The Soul

Someone recently asked me: the soul ? What type of a thingamajig is that?

The soul, as type of thingamajig, is for example, when you have two different usernames, it is still you. You’re chuckling, but some people are persuaded that they live solely in their username, and if their username is bumped, there is nothing beyond that. One must absolutely not tinker with their subscription, else they have excruciating anguishes. It’s true, no one has any experience other than affective of their soul, at least during the period of your subscription, because if your soul leaves your Internet provider, then you become totally free. Plato635 already said it, so you see, hardly anything new under the sun. Plato635 is about 250.000.000 page views before AOL. Later on, JC specified that upon resurrection each of us would have a glorious username, but this would lead us to a theology of the username and we can’t see everything at once.
:sunglasses:

beingandquirckiness.blogspot.com … /gift.html

You cannot enter into eternity, because you have always been, and are doomed to be – eternal. You – are form, but your substance, will take on infinitely various forms, forever.

I guess?

Dan~, I was just wondering, do you feel as if your ‘substance’ will lead to a new consciousness eventually? In a sense re-incarnating yourself?

beingandquirckiness.blogspot.com … it-is.html

It is true that only solitude averts isolation. I am quite wary of those who feel good everywhere. I feel good nowhere, with or without people, happy or not happy, unhappy or not unhappy, all this is not of interest.

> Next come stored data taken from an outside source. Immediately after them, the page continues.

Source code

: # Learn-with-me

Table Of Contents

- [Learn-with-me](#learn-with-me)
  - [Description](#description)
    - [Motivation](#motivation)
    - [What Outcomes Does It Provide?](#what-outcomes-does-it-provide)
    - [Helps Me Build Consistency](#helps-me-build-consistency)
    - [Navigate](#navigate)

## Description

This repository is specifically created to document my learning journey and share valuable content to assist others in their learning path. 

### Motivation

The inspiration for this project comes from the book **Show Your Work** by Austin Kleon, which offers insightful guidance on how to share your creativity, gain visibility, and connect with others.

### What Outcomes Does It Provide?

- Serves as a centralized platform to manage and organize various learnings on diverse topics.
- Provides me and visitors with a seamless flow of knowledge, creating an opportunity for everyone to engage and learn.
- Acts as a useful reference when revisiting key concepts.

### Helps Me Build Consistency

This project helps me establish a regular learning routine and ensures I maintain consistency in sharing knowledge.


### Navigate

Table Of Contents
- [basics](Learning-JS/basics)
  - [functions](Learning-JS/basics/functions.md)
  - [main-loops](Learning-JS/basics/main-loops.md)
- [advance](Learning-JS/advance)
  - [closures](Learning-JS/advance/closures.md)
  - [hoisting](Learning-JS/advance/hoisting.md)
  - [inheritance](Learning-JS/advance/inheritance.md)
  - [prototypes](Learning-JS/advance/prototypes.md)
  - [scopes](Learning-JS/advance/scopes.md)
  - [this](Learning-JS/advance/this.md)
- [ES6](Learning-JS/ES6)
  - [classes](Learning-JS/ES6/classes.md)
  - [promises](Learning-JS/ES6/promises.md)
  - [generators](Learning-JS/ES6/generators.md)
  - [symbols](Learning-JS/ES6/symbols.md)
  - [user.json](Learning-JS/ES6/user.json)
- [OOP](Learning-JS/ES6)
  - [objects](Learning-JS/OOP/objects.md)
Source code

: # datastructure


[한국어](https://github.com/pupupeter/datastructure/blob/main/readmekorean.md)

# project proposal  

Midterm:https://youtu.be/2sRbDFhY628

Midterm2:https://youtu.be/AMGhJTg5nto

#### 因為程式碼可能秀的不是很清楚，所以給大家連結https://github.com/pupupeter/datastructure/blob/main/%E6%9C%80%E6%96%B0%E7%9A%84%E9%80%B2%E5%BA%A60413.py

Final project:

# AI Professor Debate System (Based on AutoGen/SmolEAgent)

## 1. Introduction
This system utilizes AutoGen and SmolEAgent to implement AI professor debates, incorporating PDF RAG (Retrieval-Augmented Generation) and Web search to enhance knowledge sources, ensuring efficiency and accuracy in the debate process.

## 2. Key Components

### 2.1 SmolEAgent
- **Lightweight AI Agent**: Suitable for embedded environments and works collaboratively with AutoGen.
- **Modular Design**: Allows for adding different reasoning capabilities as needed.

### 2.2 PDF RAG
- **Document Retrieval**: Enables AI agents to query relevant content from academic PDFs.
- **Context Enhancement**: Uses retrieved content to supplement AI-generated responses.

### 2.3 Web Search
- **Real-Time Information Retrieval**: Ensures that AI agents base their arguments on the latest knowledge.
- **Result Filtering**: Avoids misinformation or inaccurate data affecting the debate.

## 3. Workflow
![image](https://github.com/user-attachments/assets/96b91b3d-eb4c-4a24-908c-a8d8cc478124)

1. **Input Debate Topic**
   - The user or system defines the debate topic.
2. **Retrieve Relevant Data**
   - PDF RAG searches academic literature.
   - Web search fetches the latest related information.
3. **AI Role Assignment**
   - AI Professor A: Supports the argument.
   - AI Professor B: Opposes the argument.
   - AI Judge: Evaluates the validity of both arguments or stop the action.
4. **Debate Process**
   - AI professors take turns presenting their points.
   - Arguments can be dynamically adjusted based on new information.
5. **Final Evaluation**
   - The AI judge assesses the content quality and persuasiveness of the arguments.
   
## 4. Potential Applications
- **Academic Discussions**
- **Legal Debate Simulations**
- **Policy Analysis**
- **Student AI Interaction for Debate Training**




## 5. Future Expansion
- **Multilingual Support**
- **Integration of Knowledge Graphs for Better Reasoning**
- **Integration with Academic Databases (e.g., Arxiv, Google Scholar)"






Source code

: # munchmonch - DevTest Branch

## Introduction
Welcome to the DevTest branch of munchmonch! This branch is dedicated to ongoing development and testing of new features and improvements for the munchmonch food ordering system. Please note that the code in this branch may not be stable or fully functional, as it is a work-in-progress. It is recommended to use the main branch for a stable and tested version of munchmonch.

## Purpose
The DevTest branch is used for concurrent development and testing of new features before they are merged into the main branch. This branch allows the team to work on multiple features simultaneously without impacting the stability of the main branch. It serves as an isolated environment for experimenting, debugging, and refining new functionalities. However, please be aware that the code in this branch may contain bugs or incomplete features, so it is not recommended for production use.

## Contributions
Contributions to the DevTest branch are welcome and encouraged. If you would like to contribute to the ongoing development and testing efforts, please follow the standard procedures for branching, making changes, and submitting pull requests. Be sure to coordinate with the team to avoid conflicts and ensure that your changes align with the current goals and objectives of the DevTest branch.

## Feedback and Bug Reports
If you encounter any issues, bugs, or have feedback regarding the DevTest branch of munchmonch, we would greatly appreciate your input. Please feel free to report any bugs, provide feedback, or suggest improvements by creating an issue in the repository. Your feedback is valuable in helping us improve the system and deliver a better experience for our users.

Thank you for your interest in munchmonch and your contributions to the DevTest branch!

One must be unconscious to feel good and I can’t manage so. Maybe the thing is to play a reed-pipe, like Socrates before the great leap, and to not bother about anything else even though each second a thousand bits of information arrive from who knows where and relate every detail of the stupendous. So what is left? The superman!? It is a farce which only still amuses Nietzsche, and he is gone. What else? Let go of human nature to consort with the animals? Revert to the amnesic subhuman? Geez, Freud ridiculized himself with that… That is for the blockheads. No way around it, only ecstasy does the job, to rapt out of one’s self in a beaming and uninterrupted contemplation, tearing away without delay the loam from weightiness, at least foreshadowing a transfiguration.
:astonished:

beingandquirckiness.blogspot.com … mbies.html

Hmm, seems we have a live one here folks.

It would certainly please the ego.

Harvey,
Is soul the right word for what you are describing? I’ve never understood the concept of soul, but as far as I can tell, you’re describing character, or personality, embodied and standing out in their singleness. Actually, soul does connote this pretty well. I guess my problem with the term is that the term is religiously ambiguous.

One does not need faith to discover that the soul is a reality at the heart of the living. The Greeks did it as well as many other pagans. There is somehow a sort of amalgam between the words “spiritual” and “religious”. “Spiritual” signifies that which is not material, and not at all “religious”, this last term signifying what is “linked together”. The ancient pagans were quite capable of spiritual operations, i.e. capable of going beyond matter. :wink: Any abstraction takes us beyond the material. Say “tree” and you are beyond matter. In fact, it is precisely there that lays the transition between the animal state and that of the human being. The soul is thus a spiritual reality discovered outside of any religious revelation, and that philosophy can always discover without any faith. For that matter, it is my understanding that Christ, for example, does not explicitly reveal the existence of the human soul, but rather considers this to be acquired knowledge.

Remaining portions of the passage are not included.